§ **Your task**
Set down again exactly the lines of the listing below that fall between the line holding "## <AutoFSelector:classif.rpart.fselector>" and the line holding "The learner then", inclusive.

§ **Data records**
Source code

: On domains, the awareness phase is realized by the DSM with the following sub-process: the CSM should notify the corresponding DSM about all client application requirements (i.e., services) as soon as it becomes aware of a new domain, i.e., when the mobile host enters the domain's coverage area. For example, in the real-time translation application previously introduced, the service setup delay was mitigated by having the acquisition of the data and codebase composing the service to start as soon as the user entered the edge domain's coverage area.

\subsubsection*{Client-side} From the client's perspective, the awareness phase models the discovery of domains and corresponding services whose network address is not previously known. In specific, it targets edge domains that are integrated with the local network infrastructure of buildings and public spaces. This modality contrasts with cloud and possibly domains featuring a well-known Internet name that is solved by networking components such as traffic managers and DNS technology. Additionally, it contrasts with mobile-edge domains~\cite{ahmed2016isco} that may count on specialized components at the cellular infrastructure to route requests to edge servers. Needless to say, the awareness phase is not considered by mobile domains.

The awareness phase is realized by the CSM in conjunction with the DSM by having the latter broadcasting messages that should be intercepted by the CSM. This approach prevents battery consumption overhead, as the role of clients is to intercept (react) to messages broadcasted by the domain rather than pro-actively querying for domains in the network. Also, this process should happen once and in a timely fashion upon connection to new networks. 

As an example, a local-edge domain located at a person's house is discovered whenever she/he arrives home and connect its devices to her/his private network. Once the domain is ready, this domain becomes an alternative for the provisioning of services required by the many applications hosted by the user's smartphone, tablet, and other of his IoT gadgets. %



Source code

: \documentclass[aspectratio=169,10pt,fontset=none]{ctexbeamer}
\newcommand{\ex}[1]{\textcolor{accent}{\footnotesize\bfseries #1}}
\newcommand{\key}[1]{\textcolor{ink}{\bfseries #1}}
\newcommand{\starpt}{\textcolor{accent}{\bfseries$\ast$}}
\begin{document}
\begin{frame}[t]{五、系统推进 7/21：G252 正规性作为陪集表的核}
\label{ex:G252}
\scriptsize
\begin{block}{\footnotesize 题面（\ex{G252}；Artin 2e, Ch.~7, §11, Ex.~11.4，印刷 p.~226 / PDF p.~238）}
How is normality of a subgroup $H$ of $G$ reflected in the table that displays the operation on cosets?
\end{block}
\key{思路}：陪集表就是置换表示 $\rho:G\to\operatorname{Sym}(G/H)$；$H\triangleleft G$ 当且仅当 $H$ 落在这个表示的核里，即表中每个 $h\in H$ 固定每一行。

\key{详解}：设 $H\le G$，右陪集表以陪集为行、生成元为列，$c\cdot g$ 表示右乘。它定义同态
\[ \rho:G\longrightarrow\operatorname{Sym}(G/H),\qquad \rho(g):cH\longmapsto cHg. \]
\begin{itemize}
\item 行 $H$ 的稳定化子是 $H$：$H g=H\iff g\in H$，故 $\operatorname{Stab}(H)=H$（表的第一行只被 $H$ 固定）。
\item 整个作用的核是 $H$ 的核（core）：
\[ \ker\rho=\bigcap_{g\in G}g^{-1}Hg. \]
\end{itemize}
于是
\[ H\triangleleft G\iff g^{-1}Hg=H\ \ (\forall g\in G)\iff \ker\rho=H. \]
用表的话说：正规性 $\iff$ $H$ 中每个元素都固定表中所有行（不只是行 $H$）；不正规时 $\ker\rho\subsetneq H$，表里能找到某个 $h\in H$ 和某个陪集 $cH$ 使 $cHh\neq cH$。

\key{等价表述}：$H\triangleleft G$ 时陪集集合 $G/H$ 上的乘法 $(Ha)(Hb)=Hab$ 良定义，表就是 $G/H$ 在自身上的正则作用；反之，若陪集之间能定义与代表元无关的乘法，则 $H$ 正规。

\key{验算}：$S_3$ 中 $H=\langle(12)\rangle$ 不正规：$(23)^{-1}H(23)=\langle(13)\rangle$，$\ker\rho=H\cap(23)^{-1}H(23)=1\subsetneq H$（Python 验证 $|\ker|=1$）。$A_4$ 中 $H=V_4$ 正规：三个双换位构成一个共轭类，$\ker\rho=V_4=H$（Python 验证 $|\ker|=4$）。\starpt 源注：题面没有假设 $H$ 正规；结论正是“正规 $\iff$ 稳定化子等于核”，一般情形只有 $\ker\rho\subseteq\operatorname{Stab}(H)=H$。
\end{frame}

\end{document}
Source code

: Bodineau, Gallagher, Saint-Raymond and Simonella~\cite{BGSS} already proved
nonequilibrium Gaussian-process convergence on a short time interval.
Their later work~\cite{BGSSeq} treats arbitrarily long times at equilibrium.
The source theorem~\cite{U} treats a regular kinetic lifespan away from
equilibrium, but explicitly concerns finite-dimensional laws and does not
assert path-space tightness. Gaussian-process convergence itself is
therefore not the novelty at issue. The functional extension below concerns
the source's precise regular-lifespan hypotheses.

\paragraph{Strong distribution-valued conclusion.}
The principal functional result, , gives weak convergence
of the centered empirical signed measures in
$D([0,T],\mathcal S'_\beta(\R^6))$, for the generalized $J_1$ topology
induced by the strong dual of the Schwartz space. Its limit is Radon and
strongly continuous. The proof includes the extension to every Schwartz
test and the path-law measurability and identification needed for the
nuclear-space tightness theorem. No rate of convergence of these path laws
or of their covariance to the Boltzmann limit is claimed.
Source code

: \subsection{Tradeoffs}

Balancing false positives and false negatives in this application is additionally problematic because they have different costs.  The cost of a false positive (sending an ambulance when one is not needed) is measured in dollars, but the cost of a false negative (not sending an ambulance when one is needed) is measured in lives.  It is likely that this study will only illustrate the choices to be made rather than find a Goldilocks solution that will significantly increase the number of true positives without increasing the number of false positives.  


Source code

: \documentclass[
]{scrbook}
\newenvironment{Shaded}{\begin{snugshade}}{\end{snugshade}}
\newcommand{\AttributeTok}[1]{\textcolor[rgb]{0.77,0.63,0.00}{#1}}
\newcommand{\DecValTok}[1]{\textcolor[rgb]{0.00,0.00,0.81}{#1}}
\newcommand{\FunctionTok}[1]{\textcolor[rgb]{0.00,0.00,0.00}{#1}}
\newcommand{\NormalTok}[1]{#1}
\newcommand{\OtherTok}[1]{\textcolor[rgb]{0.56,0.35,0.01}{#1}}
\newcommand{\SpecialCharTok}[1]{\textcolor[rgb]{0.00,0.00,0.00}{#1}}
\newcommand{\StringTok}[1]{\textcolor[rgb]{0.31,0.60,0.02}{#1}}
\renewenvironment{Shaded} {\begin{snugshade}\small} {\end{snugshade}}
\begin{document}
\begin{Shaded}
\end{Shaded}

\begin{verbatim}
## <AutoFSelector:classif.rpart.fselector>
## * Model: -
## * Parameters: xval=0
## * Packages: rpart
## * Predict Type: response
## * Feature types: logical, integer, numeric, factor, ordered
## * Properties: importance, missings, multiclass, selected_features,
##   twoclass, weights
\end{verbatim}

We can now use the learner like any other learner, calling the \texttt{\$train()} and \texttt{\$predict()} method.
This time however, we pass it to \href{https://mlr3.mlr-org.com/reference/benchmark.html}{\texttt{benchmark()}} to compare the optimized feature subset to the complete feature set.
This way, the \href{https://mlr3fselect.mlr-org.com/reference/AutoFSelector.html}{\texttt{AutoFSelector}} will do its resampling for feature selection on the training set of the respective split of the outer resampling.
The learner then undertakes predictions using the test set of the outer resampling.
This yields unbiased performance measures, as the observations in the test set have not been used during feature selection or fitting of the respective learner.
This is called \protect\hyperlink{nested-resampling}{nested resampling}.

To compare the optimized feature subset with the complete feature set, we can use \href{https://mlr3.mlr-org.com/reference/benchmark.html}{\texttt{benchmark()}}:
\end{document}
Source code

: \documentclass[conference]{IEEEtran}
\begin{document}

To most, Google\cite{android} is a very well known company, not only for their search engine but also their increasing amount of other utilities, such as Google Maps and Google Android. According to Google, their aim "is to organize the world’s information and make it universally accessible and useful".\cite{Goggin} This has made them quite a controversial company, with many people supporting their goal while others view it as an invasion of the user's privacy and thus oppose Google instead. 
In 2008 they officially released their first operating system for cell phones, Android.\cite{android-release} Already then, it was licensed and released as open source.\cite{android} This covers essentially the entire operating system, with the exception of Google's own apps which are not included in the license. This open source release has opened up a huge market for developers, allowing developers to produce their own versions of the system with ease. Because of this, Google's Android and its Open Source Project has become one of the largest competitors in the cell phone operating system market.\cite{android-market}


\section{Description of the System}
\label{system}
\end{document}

§ **Reply to the task**
## <AutoFSelector:classif.rpart.fselector>
## * Model: -
## * Parameters: xval=0
## * Packages: rpart
## * Predict Type: response
## * Feature types: logical, integer, numeric, factor, ordered
## * Properties: importance, missings, multiclass, selected_features,
##   twoclass, weights
\end{verbatim}

We can now use the learner like any other learner, calling the \texttt{\$train()} and \texttt{\$predict()} method.
This time however, we pass it to \href{https://mlr3.mlr-org.com/reference/benchmark.html}{\texttt{benchmark()}} to compare the optimized feature subset to the complete feature set.
This way, the \href{https://mlr3fselect.mlr-org.com/reference/AutoFSelector.html}{\texttt{AutoFSelector}} will do its resampling for feature selection on the training set of the respective split of the outer resampling.
The learner then undertakes predictions using the test set of the outer resampling.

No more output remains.